— Нет, нет, — забормотал он. — Вы неправильно меня поняли! Она… Она меня спровоцировала!
— Это называется: «The honey trap», не правда ли, мистер как вас там? — сказал я.
«Дядюшка» не успел изобразить на физиономии возмущенное недоумение или хотя бы элементарное непонимание. Поэтому я решил дожать его немедленно:
— Имя? Звание? Цель заброски?
Глава 14
Нет, он не сразу раскололся. Еще немного повыкаблучивался. Начал упирать на то, что он гражданин Великой Германии и не позволит порочить свое честное имя. Пришлось объяснить лжепрофессору, что запирательства в гестапо ему не помогут. И тогда липовый русист из Гейдельберга тут же заткнулся, поправил одежду, вышел в комнату, где был накрыт стол, опустился на стул, налил себе водки, хлобыстнул и поник головой. Я кивнул Марте, дескать, спектакль окончен и присоединился к ее «дяде».

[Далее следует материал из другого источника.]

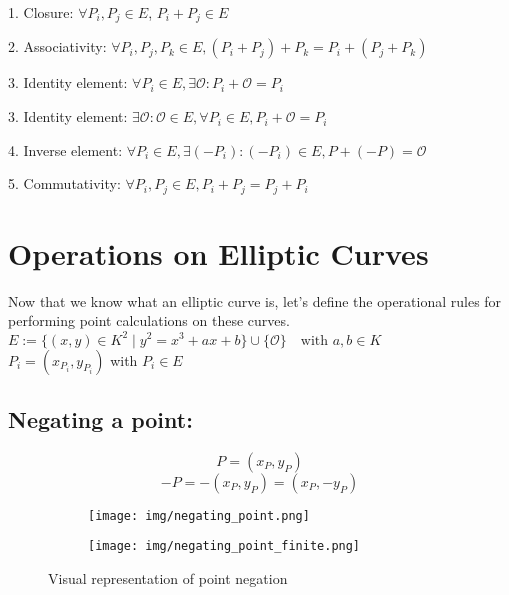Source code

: \documentclass[bp,en]{FEIstyle}
\newcommand{\point}[1]{
#1 = (x_{#1}, y_{#1})
}
\begin{document}
1. Closure: $\forall P_i,P_j\in E$, $P_i + P_j\in E$

2. Associativity: $\forall P_i,P_j,P_k\in E, (P_i + P_j)+ P_k=P_i+ (P_j+ P_k)$

3. Identity element: $\forall P_i\in E,\exists \mathcal{O}: P_i+\mathcal{O}=P_i$

3. Identity element: $\exists \mathcal{O}:\mathcal{O} \in E, \forall P_i\in E, P_i+\mathcal{O}=P_i$


4. Inverse element: $\forall P_i\in E,\exists  (-P_i) : (-P_i) \in E, P+(-P)=\mathcal{O}$

5. Commutativity: $\forall P_i,P_j\in E, P_i+P_j=P_j+P_i$


\newpage
\section*{Operations on Elliptic Curves}
Now that we know what an elliptic curve is, let's define the operational rules for performing point calculations on these curves. \\
$E := \{ (x,y) \in K^2 \mid y^2 = x^3 + ax + b \} \cup \{ \mathcal{O} 
\} \quad \text{with } a, b \in K$ \\ 
$\point{P_i}$ with $P_i \in E$
\subsection*{Negating a point:}
\[ 
P = (x_P, y_P) 
\]
\[ 
-P = -(x_P, y_P) = (x_P, - y_P)
\]
\begin{figure}[H]
    \centering
    \begin{subfigure}{0.4\textwidth}
        \texttt{[image: img/negating\_point.png]}
        \label{fig:negating_point_curve_1}
    \end{subfigure}%
    \begin{subfigure}{0.4255\textwidth}
        \texttt{[image: img/negating\_point\_finite.png]}
        \label{fig:negating_point_curve_2}
    \end{subfigure}%
    \caption{Visual representation of point negation }
    \label{fig:negating_point_curves}
\end{figure}
\end{document}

— Мое имя Гарри Локвуд, я агент секретной службы его величества, — проговорил он. — Надеюсь, вы не передадите меня в руки нашего общего врага?
— А почему вы уверены, что я не сотрудник СД? — спросил я.
— Трудно сказать… — пожал англичанин плечами. — Наверное, потому, что вы слишком деликатно со мною поступили.
Разговор шел по-русски, так что фройляйн Зунд только головой крутила, пытаясь вникнуть в смысл нашего разговора.
— Ладно. Не будем ходить вокруг да около, — сказал я. — Я не служу в немецкой контрразведке. Остальное вам знать не обязательно.
— Этого достаточно! — отмахнулся Локвуд. — Чего вы от меня хотите?
— Вы ведь сотрудничаете с Аненербе, не так ли?
— Совершенно верно.
— Мне необходим доступ к документам проекта «Sternenfeuer».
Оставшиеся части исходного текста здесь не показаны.